[Saved entries]
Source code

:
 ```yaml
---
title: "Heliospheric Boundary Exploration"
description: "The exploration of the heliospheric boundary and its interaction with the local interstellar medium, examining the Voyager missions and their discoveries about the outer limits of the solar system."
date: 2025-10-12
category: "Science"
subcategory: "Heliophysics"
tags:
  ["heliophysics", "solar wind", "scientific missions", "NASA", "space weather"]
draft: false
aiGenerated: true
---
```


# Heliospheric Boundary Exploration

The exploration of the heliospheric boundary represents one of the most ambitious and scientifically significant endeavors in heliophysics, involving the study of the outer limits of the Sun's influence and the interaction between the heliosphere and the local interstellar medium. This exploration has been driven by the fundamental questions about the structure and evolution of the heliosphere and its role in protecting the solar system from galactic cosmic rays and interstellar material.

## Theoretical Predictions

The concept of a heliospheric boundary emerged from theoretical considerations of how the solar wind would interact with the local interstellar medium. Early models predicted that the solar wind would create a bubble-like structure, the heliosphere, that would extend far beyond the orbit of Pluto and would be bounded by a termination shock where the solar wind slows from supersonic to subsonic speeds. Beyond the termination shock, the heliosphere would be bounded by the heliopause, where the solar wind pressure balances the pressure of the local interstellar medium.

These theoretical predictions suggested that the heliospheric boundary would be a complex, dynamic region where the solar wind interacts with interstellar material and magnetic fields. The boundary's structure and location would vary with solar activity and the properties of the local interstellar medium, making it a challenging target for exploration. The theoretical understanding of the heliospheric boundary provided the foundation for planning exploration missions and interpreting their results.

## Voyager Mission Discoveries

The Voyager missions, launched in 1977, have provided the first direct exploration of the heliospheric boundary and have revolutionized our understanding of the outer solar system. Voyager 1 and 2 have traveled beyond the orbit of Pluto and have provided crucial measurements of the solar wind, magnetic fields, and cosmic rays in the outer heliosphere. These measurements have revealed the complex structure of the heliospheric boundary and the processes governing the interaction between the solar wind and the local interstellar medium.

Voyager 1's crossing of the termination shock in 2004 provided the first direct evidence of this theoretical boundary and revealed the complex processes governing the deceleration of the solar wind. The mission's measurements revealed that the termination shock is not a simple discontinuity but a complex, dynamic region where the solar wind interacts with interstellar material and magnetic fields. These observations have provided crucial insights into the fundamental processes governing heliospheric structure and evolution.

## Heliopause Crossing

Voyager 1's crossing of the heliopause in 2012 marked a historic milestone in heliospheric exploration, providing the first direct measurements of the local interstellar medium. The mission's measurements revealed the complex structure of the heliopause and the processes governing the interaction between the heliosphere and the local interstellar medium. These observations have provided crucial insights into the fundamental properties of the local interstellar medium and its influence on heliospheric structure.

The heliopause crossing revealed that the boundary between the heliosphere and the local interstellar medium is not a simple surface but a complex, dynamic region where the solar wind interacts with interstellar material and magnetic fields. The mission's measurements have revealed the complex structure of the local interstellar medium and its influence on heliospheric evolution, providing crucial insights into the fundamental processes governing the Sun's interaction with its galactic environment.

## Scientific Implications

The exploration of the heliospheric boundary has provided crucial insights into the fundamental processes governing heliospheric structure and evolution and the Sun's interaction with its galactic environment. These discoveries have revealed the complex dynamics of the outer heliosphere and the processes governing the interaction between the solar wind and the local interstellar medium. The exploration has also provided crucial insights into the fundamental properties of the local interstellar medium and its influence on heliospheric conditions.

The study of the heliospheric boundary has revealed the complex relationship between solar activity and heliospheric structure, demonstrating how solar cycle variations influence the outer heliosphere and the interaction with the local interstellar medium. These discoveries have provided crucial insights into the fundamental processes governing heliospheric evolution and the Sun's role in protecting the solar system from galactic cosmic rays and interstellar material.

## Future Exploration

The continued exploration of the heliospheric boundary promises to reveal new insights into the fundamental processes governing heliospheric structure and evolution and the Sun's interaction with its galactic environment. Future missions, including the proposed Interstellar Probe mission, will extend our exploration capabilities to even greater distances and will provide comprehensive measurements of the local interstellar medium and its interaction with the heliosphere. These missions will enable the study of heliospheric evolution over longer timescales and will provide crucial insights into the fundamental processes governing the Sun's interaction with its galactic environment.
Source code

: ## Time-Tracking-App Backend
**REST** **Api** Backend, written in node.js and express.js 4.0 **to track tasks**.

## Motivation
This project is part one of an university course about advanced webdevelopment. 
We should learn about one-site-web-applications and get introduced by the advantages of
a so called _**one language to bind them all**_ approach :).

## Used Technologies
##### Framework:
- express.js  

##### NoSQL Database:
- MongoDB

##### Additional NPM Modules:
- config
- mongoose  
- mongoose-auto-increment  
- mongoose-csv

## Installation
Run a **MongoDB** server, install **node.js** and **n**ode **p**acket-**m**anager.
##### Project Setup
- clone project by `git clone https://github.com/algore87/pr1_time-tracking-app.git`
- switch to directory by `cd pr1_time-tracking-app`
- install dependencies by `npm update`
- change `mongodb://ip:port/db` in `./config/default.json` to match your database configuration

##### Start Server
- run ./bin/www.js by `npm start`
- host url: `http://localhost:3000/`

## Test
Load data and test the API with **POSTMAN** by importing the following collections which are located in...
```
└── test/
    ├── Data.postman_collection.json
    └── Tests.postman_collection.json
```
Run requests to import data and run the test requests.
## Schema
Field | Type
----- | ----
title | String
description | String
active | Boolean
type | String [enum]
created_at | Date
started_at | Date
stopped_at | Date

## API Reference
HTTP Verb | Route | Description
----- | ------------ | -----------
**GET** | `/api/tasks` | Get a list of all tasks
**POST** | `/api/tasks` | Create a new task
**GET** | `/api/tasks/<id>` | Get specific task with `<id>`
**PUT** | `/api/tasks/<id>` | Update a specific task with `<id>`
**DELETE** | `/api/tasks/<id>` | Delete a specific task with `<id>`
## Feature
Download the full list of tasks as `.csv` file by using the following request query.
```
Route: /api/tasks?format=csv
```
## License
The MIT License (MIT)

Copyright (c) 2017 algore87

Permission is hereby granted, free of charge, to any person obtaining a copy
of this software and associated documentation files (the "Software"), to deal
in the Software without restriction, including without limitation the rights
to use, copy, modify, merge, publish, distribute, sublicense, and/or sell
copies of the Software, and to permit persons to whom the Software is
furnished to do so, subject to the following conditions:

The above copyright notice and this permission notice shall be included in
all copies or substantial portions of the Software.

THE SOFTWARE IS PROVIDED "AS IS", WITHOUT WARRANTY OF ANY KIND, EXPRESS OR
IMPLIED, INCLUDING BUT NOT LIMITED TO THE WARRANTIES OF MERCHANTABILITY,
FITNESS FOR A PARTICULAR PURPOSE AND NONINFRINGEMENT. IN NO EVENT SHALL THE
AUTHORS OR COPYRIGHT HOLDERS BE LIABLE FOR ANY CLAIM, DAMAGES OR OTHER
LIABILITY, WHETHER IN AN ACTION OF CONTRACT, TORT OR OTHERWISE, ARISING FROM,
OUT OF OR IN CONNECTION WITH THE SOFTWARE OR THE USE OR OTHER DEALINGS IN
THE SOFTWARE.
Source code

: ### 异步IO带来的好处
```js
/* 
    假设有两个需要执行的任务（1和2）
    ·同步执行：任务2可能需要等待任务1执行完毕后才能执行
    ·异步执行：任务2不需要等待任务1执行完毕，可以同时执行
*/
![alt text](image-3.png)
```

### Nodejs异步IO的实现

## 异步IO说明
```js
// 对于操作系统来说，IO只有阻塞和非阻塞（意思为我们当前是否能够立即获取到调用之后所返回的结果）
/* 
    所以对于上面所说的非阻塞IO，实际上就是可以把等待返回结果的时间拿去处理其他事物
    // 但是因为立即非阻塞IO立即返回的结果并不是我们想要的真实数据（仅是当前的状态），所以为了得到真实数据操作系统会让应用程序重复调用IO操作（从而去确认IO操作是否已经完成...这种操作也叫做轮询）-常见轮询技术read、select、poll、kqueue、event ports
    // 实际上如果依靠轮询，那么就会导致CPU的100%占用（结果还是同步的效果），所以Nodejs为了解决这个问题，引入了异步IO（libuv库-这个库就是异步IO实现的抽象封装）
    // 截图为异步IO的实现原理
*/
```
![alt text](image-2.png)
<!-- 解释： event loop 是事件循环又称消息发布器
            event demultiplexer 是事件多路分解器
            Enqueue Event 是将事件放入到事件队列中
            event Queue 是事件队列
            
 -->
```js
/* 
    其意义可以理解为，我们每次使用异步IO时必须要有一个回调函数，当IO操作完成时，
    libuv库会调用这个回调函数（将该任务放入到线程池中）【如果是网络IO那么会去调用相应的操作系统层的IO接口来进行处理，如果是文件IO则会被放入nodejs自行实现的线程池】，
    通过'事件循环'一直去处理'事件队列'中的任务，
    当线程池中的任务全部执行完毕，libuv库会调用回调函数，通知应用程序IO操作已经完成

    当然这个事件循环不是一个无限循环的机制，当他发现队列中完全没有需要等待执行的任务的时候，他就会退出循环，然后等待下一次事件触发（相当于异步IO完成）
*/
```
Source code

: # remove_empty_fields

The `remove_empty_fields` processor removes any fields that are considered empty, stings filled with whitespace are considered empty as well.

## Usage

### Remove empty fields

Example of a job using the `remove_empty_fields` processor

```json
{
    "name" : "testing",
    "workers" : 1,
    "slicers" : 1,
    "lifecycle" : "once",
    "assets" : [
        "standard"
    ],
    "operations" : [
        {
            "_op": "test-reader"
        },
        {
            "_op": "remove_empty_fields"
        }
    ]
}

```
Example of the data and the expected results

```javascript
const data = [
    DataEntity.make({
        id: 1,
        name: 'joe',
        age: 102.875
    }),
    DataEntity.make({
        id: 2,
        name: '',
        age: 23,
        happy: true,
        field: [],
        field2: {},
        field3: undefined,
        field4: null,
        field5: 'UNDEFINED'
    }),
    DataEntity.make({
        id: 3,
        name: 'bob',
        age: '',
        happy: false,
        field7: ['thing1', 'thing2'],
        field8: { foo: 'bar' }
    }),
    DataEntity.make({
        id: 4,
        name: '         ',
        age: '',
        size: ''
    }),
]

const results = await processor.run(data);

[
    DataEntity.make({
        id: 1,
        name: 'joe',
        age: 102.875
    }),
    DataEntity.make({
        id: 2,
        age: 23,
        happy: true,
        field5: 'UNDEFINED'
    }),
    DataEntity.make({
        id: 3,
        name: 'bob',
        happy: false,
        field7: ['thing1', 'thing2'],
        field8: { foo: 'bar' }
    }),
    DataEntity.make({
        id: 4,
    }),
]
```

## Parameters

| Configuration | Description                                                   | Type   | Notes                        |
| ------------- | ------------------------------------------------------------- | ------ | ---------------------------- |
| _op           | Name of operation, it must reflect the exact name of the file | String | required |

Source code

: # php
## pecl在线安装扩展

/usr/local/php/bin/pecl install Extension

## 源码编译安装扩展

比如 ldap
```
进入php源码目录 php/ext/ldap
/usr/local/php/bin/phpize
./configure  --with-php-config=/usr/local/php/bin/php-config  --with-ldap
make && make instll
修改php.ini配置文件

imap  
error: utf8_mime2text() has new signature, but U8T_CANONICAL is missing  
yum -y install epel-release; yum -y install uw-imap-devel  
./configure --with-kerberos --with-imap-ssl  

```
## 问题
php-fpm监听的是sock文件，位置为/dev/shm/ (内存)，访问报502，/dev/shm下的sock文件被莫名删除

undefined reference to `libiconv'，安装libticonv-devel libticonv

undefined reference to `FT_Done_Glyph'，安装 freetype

● **YOUR INSTRUCTIONS**:
Begin at the first line of the records above and restate each line word for word, stopping after the line with "## Theoretical Predictions".

● **OUTPUT FOR THIS EXERCISE**:
Source code

:
 ```yaml
---
title: "Heliospheric Boundary Exploration"
description: "The exploration of the heliospheric boundary and its interaction with the local interstellar medium, examining the Voyager missions and their discoveries about the outer limits of the solar system."
date: 2025-10-12
category: "Science"
subcategory: "Heliophysics"
tags:
  ["heliophysics", "solar wind", "scientific missions", "NASA", "space weather"]
draft: false
aiGenerated: true
---
```


# Heliospheric Boundary Exploration

The exploration of the heliospheric boundary represents one of the most ambitious and scientifically significant endeavors in heliophysics, involving the study of the outer limits of the Sun's influence and the interaction between the heliosphere and the local interstellar medium. This exploration has been driven by the fundamental questions about the structure and evolution of the heliosphere and its role in protecting the solar system from galactic cosmic rays and interstellar material.

## Theoretical Predictions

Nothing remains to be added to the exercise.